What to do if my husband had an online love affair with an old girlfriend and gave her $5,000?

He has broken off the affair but admitted to lending her money for her son as a down payment on a house. No papers were drawn up on this loan and he told her to pay it back when she got it. It’s been 8 months and no money. We live in one state and she lives in another. Is there any way to get this money back from her legally? He withdrew the money from our joint savings account without my knowledge.

Asked on January 16, 2013 under Bankruptcy Law, Missouri


SJZ, Member, New York Bar / FreeAdvice Contributing Attorney

Answered 7 years ago | Contributor

An oral or verbal (i.e. not written) loan agreement is enforceable, so if she agreed to repay the money, you could in theory sue her to recover it. However, you will have to significant problems:

1) If it was given to an old girlfriend, there is no evidence of a loan (i.e. no paperwork, promissory note, etc.) and if she testifies that it was a gift, you may be unable to prove it was in fact a loan and not a gift. Since gifts may not be recovered--that is, once given, you cannot get them back--you may be unable to prove that you are entitled to recover this money.

2) It is always more difficult and expensive to sue across state lines than an in-state person.
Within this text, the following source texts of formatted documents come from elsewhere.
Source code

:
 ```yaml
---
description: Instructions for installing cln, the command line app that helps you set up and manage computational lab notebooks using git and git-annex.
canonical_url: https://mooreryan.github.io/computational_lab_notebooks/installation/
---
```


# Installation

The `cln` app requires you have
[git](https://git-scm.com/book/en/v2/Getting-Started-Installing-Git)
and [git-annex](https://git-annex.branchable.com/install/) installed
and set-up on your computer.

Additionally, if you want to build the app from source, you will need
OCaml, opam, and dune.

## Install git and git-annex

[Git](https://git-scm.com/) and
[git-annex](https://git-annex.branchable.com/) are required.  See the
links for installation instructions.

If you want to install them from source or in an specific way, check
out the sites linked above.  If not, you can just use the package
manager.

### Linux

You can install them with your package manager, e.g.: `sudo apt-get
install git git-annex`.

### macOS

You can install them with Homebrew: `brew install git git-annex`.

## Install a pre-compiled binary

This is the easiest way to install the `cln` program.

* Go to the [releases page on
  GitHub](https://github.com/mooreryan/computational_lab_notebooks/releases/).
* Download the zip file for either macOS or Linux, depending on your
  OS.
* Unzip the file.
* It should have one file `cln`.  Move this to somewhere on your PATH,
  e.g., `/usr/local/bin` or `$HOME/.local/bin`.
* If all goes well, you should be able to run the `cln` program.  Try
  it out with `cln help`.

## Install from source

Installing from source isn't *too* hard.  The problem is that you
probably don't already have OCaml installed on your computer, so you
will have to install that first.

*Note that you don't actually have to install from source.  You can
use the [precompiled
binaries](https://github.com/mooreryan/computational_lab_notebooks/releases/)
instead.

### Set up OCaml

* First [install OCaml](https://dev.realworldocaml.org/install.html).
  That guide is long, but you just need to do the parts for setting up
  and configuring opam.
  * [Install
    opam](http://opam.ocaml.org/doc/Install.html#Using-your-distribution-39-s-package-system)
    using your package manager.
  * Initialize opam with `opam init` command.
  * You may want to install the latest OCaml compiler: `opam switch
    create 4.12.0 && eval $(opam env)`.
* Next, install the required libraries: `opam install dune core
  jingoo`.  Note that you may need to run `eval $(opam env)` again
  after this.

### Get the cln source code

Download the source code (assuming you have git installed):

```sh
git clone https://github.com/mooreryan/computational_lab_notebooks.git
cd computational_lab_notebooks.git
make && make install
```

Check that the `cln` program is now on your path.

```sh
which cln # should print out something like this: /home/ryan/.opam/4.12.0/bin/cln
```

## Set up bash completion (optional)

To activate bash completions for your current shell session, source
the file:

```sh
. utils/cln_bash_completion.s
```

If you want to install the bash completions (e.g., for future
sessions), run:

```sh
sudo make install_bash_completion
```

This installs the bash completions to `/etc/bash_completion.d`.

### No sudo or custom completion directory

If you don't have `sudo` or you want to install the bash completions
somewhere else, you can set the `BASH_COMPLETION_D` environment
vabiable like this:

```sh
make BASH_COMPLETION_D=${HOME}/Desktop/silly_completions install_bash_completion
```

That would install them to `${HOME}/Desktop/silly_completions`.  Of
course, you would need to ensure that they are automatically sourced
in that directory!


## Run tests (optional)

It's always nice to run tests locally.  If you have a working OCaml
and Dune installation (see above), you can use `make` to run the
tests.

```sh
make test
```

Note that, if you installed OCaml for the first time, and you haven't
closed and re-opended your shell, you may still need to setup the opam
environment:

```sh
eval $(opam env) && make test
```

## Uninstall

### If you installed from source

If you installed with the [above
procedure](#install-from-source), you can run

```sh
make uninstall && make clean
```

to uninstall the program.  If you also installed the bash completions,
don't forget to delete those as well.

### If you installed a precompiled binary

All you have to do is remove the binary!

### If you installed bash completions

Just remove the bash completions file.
IMPORTANT NOTICE: The Answer(s) provided above are for general information only. The attorney providing the answer was not serving as the attorney for the person submitting the question or in any attorney-client relationship with such person. Laws may vary from state to state, and sometimes change. Tiny variations in the facts, or a fact not set forth in a question, often can change a legal outcome or an attorney's conclusion. Although AttorneyPages.com has verified the attorney was admitted to practice law in at least one jurisdiction, he or she may not be authorized to practice law in the jurisdiction referred to in the question, nor is he or she necessarily experienced in the area of the law involved. Unlike the information in the Answer(s) above, upon which you should NOT rely, for personal advice you can rely upon we suggest you retain an attorney to represent you.